Mr. Speaker, it is a privilege and always a pleasure to speak to any bill that come before Parliament, particularly this bill, which has been a long time in the period of gestation. It began as Bill C-52. One would have hoped it would have had time to morph into a bill that was somewhat more acceptable, but Bill C-21 is still very much the same bill that was brought to us some time ago.
There has been criticism that the opposition parties have delayed the passing of the bill, but, as we all know, it was the government's own action of having introduced the bill and then, last December 30, taking the tremendous liberty of proroguing the House and causing all the legislation that had previously introduced to simply fall off the order paper. The government brought back a new bill. Even though it had supposedly been recalibrated during that time, the bill was virtually identical to the bill it had originally presented.
As part of its overall supposed tough on crime agenda, the government has attempted to tackle this crime but with only a very limited effectiveness.
As most members know, we will support the bill, but it is with some difficulty that we take those steps. We know the bill, while it will probably not cause a great deal of damage, as many of the government's other bills do, it will not be effective in tackling the problem it purports to tackle.
This problem we are talking about is not simply an issue. It is about real people who have trusted their life savings and their very lives into the hands of people who have abused that trust. These people have taken their money and have invested it in schemes that have been fraudulent in nature. This has often resulted in them being left in the care of their families, or friends or on public welfare rolls. This is a serious problem that requires serious attention, not simply window dressing.
Bill C-21 will probably cause no more harm than is already in the system, but it will not be effective. It will not reduce the incidence of this type of crime. Nor will it provide more resources to the prosecution of this kind of crime. Unless we stop the crime before it happens or, failing that, prosecute those who are criminally involved in fraudulent activities, it does not matter whether we have mandatory minimums or various other aspects of this that the bill purports to add to our Criminal Code. It will not help the people who the government says it will help.

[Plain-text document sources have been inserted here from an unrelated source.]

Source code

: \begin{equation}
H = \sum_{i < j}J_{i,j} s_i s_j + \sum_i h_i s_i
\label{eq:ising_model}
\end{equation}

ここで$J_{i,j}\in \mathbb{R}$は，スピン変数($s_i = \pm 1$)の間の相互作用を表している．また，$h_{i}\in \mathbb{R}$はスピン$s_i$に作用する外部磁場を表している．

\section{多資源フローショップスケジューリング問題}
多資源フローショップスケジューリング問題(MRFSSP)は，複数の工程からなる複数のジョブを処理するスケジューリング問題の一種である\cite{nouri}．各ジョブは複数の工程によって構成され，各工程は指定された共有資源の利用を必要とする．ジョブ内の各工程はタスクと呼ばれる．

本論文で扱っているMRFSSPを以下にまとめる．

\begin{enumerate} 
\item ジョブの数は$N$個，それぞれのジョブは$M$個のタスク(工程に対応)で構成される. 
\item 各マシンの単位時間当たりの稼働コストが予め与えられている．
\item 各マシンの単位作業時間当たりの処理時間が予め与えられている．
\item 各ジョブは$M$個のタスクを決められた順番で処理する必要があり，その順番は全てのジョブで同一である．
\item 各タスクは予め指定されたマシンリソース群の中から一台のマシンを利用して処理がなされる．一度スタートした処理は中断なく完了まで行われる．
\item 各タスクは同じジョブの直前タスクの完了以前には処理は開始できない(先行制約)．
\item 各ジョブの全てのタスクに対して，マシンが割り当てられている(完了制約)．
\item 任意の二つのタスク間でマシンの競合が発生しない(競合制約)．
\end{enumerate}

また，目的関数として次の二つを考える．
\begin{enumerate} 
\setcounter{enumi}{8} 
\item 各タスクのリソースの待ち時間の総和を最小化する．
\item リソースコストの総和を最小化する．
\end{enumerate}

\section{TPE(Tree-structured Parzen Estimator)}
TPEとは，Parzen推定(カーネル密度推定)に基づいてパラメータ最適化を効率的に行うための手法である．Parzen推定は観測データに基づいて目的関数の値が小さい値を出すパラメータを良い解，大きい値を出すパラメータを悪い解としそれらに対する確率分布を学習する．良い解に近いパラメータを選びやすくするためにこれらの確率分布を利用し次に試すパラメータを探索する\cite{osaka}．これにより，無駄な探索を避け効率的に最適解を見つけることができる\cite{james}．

The government is fond of saying that it has a bias toward victims and is against the criminals. Everyone in the House has a bias against those who commit crimes and a bias for those who are victims of crime. Whether those a crimes against their person, against their property or against their life savings, every member of the House cares about it. As the government presents its so-called tough on crime agenda, no one can take seriously any longer that it is truly trying to address crime.
This summer I had the opportunity of doing a fair amount of canvassing through the different neighbourhoods of my riding of Don Valley West. About this time, the President of the Treasury Board announced that the government was planning to spend $9 billion on new jails. He baffled most of us who care about reducing crime when he referred to a dated survey about so-called unreported crime. While all statistics continue to point to a slow but steady reduction in crime rates in the country, the President of the Treasury Board pointed to this survey to justify building more and bigger jails.
This is the obvious question. In the event of an unreported crime who exactly will go to jail? If that cannot be answered, then his rhetoric is another example of ideology over reason, fiction over fact and policy based evidence rather than evidence based policy.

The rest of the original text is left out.